EXERCISE OBJECTIVE >> Each line that includes "devices" must be copied from the records.

DATA >>
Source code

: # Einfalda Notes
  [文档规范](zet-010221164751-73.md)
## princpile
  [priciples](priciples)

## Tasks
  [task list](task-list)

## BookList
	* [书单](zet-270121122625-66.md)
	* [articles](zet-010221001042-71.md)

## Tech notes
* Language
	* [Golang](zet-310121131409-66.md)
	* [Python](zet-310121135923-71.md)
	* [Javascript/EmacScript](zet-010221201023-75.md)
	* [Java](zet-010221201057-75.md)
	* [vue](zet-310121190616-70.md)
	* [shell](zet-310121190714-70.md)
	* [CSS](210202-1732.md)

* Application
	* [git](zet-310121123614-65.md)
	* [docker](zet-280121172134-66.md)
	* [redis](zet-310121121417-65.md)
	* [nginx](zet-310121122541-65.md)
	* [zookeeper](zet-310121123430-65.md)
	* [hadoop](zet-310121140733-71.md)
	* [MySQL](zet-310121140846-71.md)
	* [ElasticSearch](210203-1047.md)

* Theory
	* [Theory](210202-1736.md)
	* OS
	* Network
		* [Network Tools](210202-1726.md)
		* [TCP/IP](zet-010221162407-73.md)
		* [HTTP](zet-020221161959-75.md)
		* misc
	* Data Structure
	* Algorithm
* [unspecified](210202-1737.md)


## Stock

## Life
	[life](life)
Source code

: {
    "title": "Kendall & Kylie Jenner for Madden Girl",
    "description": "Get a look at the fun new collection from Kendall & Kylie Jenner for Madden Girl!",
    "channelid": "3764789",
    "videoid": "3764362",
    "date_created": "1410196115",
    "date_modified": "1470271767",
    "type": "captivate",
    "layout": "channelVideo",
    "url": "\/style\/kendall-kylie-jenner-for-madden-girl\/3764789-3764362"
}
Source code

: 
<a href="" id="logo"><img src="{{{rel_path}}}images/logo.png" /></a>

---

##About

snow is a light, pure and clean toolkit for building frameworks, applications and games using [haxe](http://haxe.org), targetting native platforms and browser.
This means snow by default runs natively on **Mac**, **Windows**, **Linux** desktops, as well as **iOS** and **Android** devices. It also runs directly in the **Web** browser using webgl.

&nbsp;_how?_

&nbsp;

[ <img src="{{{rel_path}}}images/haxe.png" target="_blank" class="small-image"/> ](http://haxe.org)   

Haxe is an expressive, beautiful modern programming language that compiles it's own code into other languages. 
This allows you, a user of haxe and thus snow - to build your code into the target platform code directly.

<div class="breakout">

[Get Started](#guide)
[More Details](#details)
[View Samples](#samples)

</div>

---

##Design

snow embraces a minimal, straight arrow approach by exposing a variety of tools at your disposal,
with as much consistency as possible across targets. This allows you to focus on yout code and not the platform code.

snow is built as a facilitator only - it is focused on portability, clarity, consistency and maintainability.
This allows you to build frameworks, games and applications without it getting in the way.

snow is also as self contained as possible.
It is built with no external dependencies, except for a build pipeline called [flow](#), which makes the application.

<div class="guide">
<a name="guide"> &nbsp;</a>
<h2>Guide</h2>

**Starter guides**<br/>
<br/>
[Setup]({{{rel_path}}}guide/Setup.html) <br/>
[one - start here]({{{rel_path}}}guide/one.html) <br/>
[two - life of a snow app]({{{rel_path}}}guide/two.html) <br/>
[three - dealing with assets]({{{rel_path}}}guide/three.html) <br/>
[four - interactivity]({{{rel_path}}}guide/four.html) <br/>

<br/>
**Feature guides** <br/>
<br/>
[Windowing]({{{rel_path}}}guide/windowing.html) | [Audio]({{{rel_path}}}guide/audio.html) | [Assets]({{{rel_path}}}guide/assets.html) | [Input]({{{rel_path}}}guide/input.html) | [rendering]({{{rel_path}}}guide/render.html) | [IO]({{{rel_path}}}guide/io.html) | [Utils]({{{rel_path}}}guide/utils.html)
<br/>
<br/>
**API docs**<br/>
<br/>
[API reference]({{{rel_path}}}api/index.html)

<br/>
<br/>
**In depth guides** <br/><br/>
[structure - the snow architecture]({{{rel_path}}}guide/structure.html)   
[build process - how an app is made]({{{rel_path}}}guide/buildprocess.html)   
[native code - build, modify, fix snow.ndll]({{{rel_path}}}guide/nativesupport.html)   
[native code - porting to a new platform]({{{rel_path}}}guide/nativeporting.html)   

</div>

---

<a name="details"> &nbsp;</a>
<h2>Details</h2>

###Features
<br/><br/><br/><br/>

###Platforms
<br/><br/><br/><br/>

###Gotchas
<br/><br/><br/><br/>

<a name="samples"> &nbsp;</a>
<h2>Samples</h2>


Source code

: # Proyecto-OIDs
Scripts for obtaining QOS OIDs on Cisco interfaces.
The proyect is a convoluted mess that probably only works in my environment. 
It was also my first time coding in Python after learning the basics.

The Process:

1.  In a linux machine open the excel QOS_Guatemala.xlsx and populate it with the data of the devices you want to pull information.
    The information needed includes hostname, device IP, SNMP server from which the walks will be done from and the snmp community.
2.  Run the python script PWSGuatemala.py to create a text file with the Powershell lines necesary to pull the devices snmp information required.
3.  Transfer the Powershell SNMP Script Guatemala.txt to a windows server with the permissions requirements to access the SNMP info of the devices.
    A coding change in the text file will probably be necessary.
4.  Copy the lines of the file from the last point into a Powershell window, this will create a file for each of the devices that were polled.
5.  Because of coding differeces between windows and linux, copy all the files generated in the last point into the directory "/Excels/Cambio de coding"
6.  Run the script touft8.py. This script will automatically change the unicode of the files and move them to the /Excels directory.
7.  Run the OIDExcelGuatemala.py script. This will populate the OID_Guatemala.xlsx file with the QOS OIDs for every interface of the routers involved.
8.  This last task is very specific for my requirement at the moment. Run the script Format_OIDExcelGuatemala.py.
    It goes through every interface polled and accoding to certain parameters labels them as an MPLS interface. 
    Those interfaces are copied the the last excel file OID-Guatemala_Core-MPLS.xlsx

RESPONSE >>
This means snow by default runs natively on **Mac**, **Windows**, **Linux** desktops, as well as **iOS** and **Android** devices. It also runs directly in the **Web** browser using webgl.
1.  In a linux machine open the excel QOS_Guatemala.xlsx and populate it with the data of the devices you want to pull information.
2.  Run the python script PWSGuatemala.py to create a text file with the Powershell lines necesary to pull the devices snmp information required.
3.  Transfer the Powershell SNMP Script Guatemala.txt to a windows server with the permissions requirements to access the SNMP info of the devices.
4.  Copy the lines of the file from the last point into a Powershell window, this will create a file for each of the devices that were polled.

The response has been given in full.